Dobbs, Byers to be first in line for COVID-19 vaccinations

Dobbs, Byers to be first in line for COVID-19 vaccinations

JACKSON, Miss. (WLBT) - Dr. Thomas Dobbs and Dr. Paul Byers said they’ll be first in line to get the Pfizer COVID-19 vaccination.

“We are healthcare providers and I tested somebody for coronavirus today,” said Dobbs, the state health officer, adding that he and Byers are planning to practice what they preach by rolling up their sleeves during a news conference next week.

“Based on the information I’ve seen now, I’ll be very comfortable getting vaccinated,” he said.

Meanwhile, the University of Mississippi Medical Center sent out a memo to UMMC employees saying that COVID vaccines would be distributed to about 3,900 staff members as early as Wednesday, December 16.

Dobbs and Byers expect the initial round of COVID vaccinations as early as December 13.

The initial doses will be made available to heath care workers, followed by individuals living in long-term care facilities.

Dobbs and Byers, state epidemiologist, discussed the vaccine at a Zoom meeting on Tuesday.

“We’re very excited about being on the cusp of access to the Pfizer COVID vaccine,” Dobbs said. “The phase three study data we have available from Pfizer right now … shows an efficacy rate of 95 percent.

“If you look at the details more, they show broad success and effectiveness regardless of age. Even if your over 65 or over 70, the efficacy looks really strong.”

Approximately 44,000 people were included in the trials.

“There are no significant adverse safety events that would result in the discontinuation or concern about the trial,” he said. “There were no mortality events that were concerning.

“We did see, which is not surprising, some inflammatory side effects. After the second dose, the majority did have injection site-swelling and discomfort.”

Some also reported fatigue, chills and body aches. A small majority reported fever. However, Dobbs said the side effects were “transient and short-lived.”

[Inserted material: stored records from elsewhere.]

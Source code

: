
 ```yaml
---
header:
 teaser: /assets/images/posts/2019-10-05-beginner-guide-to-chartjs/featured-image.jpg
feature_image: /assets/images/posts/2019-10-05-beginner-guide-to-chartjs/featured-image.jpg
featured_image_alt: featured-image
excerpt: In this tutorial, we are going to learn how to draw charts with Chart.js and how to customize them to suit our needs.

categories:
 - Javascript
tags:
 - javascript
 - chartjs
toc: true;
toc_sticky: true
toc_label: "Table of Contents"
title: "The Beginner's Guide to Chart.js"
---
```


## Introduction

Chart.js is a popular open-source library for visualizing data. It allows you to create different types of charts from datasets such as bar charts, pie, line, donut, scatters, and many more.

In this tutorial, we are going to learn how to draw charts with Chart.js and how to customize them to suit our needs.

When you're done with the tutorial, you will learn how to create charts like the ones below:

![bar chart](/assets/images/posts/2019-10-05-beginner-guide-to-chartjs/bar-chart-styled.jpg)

“The safety profile looks very strong based on this data,” Dobbs explained. “We’re increasingly confident that this vaccine will not only be effective for protecting those on the front lines but help us start to get a lid on this coronavirus pandemic that’s been plaguing us for so many months.”

Some questions on the vaccine remain, including whether those with the vaccination could still transmit the virus, and how long the vaccination is effective.

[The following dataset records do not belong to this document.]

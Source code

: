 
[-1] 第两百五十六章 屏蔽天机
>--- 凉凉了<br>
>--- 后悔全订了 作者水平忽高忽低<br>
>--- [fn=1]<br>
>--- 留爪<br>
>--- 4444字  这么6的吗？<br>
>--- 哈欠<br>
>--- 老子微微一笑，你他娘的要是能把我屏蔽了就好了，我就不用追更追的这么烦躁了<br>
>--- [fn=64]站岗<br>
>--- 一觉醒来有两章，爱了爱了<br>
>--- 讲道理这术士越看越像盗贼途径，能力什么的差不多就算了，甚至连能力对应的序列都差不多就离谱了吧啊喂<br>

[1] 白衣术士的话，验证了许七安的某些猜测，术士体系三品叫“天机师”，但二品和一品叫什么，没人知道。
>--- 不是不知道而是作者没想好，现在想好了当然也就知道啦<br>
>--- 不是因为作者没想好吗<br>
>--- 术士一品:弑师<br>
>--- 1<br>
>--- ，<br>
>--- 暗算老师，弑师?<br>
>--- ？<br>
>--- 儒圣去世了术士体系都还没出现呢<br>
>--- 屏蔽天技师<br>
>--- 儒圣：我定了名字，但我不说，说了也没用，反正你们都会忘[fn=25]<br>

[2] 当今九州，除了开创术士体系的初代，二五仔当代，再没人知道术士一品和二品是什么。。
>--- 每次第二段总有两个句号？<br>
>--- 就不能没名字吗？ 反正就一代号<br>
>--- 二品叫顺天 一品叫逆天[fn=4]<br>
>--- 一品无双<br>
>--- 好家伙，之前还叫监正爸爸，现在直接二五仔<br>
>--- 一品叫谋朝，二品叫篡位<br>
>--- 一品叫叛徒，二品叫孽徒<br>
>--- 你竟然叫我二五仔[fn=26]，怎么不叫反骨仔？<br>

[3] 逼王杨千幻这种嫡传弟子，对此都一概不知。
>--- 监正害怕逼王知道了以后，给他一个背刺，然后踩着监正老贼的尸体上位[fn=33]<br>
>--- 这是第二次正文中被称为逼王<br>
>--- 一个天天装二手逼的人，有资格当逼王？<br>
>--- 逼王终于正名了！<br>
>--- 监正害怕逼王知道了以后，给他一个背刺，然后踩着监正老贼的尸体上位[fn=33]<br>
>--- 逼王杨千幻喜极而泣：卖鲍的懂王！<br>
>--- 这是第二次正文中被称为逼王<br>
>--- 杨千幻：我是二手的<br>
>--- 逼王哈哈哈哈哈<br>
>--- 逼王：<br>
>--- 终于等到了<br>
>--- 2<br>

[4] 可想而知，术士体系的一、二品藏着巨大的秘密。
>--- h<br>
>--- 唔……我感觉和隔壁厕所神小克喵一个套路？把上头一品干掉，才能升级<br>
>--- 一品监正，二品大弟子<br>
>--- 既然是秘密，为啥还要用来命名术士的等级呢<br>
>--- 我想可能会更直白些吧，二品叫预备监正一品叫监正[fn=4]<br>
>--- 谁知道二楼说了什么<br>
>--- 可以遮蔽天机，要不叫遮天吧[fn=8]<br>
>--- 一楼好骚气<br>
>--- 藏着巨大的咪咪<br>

“Data that we have on the Pfizer vaccine shows the efficacy for the illness, but not data on transmission,” he said, adding that he doesn’t know how effective the shots are at the six-month period.

The state is expecting to receive around 25,000 vaccine doses next week.

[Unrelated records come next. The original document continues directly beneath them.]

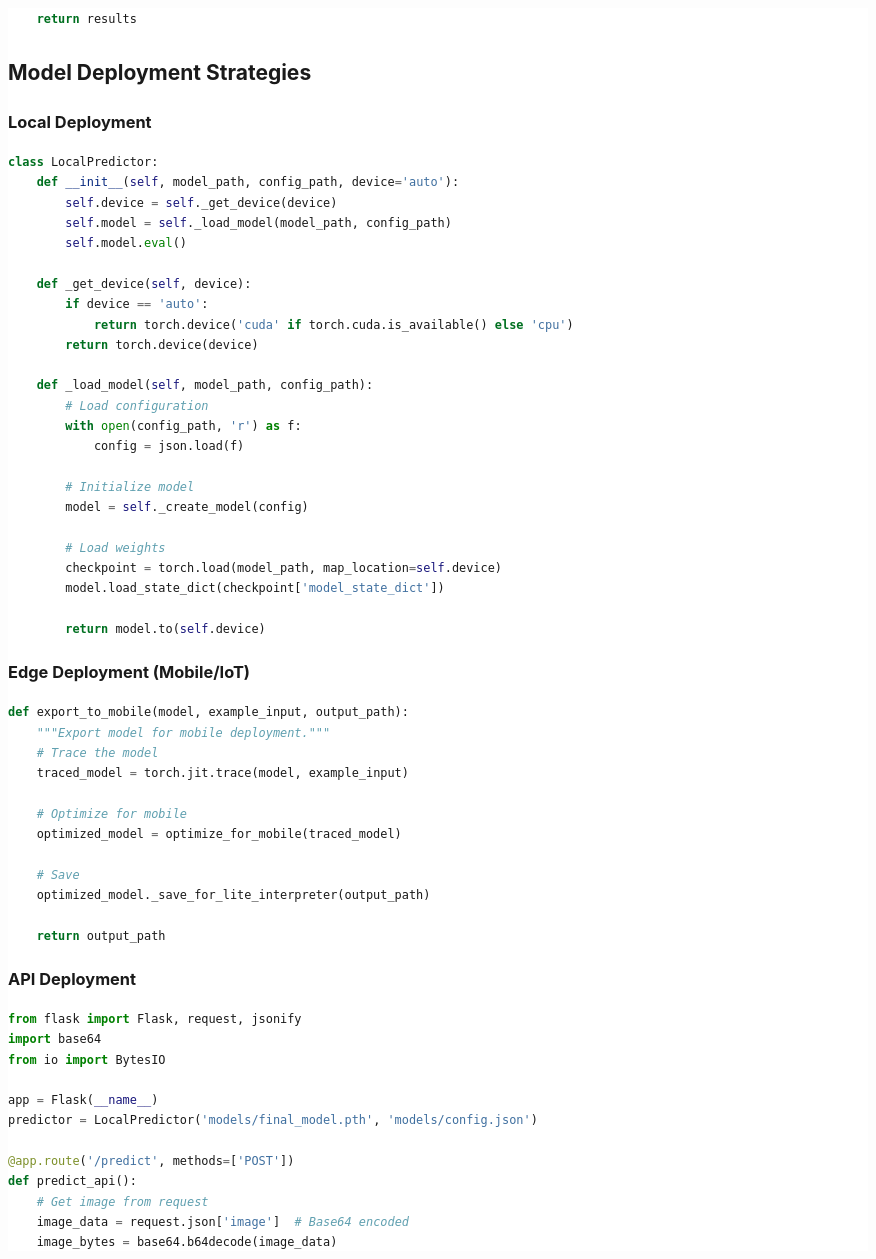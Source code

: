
 ```python
    return results
```

## Model Deployment Strategies

### Local Deployment
```python
class LocalPredictor:
    def __init__(self, model_path, config_path, device='auto'):
        self.device = self._get_device(device)
        self.model = self._load_model(model_path, config_path)
        self.model.eval()
    
    def _get_device(self, device):
        if device == 'auto':
            return torch.device('cuda' if torch.cuda.is_available() else 'cpu')
        return torch.device(device)
    
    def _load_model(self, model_path, config_path):
        # Load configuration
        with open(config_path, 'r') as f:
            config = json.load(f)
        
        # Initialize model
        model = self._create_model(config)
        
        # Load weights
        checkpoint = torch.load(model_path, map_location=self.device)
        model.load_state_dict(checkpoint['model_state_dict'])
        
        return model.to(self.device)
```

### Edge Deployment (Mobile/IoT)
```python
def export_to_mobile(model, example_input, output_path):
    """Export model for mobile deployment."""
    # Trace the model
    traced_model = torch.jit.trace(model, example_input)
    
    # Optimize for mobile
    optimized_model = optimize_for_mobile(traced_model)
    
    # Save
    optimized_model._save_for_lite_interpreter(output_path)
    
    return output_path
```

### API Deployment
```python
from flask import Flask, request, jsonify
import base64
from io import BytesIO

app = Flask(__name__)
predictor = LocalPredictor('models/final_model.pth', 'models/config.json')

@app.route('/predict', methods=['POST'])
def predict_api():
    # Get image from request
    image_data = request.json['image']  # Base64 encoded
    image_bytes = base64.b64decode(image_data)
```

Initial doses will be distributed to acute care hospitals, based on the number of front-line workers reported to the Mississippi State Department of Health.

“We expect our initial allocation December 13 – sometime next week or so,” Byers said. “It will be the Pfizer vaccine, and will be a relatively limited number of doses.

“Our primary goal, with the initial round we’re going to get, we’ll make sure we make that vaccine available to healthcare systems and hospitals to vaccinate high-priority, front-line healthcare workers, especially those who are taking care … of those infected with COVID-19.”

Byers said in the second week, the state should receive additional doses of the Pfizer vaccine and possibly some of the Moderna vaccination.

“We don’t have the exact numbers on what the allocation is going to be,” he said. “In the second week, one of our big goals is to begin the allocation process to make sure we get to health care workers and residents in long-term care facilities, first in the nursing homes, to get them vaccinated.”

Plans are also to have drive-thru sites set up at county health departments to vaccinate health care providers not associated with major health systems.

Dobbs continued to urge residents to cut out social activities, saying that the vaccination likely won’t be available to most members of the general public until the spring or summer months.

He said funerals should be limited to immediate family members, and that church services should be online, saying people typically don’t wear masks or practice social distancing in those environments.

“I want to get as many people over the finish line as possible,” he said.